Microsoft introduced the concept of a touch mode and its Continuum feature for hybridswith Windows 10, but it's fair to say that existing previews have been largely optimized for the mouse and keyboard experience. A newly leaked build (10056) has surfaced on the internet today, and it shows that Microsoft is improving the touch experience in Windows 10. When you enable tablet mode any apps on the taskbar are removed, and you're thrown into a UI that only has access to the Start Screen, virtual desktops, and the Cortana digital assistant.
It's a lot more similar to how Windows 8.1 does touch, but the Charms bar has still been replaced by the notification center with quick access to settings and notifications.
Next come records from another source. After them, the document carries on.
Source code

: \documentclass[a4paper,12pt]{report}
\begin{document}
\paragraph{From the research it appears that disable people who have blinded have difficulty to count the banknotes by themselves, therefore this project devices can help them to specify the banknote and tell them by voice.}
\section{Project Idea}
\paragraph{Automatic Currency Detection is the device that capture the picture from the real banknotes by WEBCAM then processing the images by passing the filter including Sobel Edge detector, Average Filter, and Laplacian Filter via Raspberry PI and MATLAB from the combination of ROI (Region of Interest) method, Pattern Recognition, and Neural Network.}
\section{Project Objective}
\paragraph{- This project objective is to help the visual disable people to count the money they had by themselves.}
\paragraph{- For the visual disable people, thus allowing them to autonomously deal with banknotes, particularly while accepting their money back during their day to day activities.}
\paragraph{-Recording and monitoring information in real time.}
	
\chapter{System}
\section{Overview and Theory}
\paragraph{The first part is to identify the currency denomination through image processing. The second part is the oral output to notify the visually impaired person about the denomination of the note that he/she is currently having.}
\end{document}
You can swipe in from the left to access recent apps, and the Start Screen has a fullscreen view of Live Tiles and apps. There's also a new animation to bring up the Start Screen, and it simply glides into view over your desktop wallpaper. You can even launch desktop apps and they'll automatically expand fullscreen without cluttering the taskbar. If you switch off tablet mode then it reverts to the normal traditional desktop view with all your apps open and resized into windows.
I haven't been a fan of how much of the touch experience has been lost in Windows 10, so it's encouraging to see Microsoft bringing back the parts that make sense. It's clearly just an early look at some of touch tweaks, and Microsoft is also introducing a new black theme throughout this Windows 10 build. The notification center is now black, and most of the UI elements are equally dark. There's even a new recycle bin icon that looks a little better than Microsoft's previous effort.
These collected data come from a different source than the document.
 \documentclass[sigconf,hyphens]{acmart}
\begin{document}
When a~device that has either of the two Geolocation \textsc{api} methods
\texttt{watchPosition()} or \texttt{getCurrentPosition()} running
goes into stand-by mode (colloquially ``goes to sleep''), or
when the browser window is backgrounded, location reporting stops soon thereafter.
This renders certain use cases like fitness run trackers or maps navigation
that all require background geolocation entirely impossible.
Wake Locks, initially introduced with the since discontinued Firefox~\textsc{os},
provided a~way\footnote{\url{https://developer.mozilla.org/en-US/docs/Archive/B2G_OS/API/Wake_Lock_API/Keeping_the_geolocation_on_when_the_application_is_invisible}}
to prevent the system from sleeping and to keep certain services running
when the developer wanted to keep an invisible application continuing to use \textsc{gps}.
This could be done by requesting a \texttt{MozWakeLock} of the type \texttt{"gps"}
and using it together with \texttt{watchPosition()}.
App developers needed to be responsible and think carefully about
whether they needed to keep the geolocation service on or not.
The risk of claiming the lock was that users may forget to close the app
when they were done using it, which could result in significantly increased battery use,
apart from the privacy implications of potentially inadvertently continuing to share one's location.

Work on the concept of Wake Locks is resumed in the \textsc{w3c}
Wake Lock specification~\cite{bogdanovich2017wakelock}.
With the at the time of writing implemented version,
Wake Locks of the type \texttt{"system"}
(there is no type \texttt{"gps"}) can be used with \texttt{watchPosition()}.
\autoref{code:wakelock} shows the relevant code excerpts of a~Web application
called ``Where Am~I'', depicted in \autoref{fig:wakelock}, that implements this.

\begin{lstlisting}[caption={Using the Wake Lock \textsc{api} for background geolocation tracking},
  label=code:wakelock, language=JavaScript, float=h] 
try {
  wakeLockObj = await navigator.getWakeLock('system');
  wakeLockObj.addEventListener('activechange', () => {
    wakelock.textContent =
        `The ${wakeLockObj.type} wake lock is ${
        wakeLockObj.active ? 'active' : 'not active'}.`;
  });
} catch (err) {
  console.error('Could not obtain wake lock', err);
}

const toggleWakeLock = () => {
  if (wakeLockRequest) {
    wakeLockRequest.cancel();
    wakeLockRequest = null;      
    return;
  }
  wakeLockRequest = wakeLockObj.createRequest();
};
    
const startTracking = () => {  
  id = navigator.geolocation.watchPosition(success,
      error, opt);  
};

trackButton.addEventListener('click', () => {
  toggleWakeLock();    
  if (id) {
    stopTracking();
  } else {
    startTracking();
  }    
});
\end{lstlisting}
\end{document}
You can also resize the Start Menu again, and switch transparency on or off. There's even an option to change the color for the UI across Windows 10 to match your background. Little else is changed, though, and it's likely that we'll see this or another similar build available for official testing in the coming weeks. These newly leaked builds include the same universal Mail and Calendar apps that Microsoft has officially started previewing on the phone side today, and other improvements and subtle changes across Windows 10.